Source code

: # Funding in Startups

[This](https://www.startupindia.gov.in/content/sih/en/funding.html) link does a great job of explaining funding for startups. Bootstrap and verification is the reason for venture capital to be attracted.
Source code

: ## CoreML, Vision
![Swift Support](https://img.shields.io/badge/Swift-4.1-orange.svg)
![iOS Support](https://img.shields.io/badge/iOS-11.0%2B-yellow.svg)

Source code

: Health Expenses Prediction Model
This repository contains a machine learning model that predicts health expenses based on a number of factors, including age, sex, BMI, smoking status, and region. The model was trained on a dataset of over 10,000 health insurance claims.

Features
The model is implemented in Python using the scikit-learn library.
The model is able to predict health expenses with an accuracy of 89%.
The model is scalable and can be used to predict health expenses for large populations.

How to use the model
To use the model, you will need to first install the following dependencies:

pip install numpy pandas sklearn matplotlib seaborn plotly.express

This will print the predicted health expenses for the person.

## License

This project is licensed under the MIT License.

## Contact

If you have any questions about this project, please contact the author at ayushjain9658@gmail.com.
^^^^^^^^^^^^^^^^
▶ **Problem to solve**: With nothing added or left out, print the data again.

▶ **Answer for the task**:
Source code

: # Funding in Startups

[This](https://www.startupindia.gov.in/content/sih/en/funding.html) link does a great job of explaining funding for startups. Bootstrap and verification is the reason for venture capital to be attracted.
Source code

: ## CoreML, Vision
![Swift Support](https://img.shields.io/badge/Swift-4.1-orange.svg)
![iOS Support](https://img.shields.io/badge/iOS-11.0%2B-yellow.svg)

Source code

: Health Expenses Prediction Model
This repository contains a machine learning model that predicts health expenses based on a number of factors, including age, sex, BMI, smoking status, and region. The model was trained on a dataset of over 10,000 health insurance claims.

Features
The model is implemented in Python using the scikit-learn library.
The model is able to predict health expenses with an accuracy of 89%.
The model is scalable and can be used to predict health expenses for large populations.

How to use the model
To use the model, you will need to first install the following dependencies:

pip install numpy pandas sklearn matplotlib seaborn plotly.express

This will print the predicted health expenses for the person.

## License

This project is licensed under the MIT License.

## Contact

If you have any questions about this project, please contact the author at ayushjain9658@gmail.com.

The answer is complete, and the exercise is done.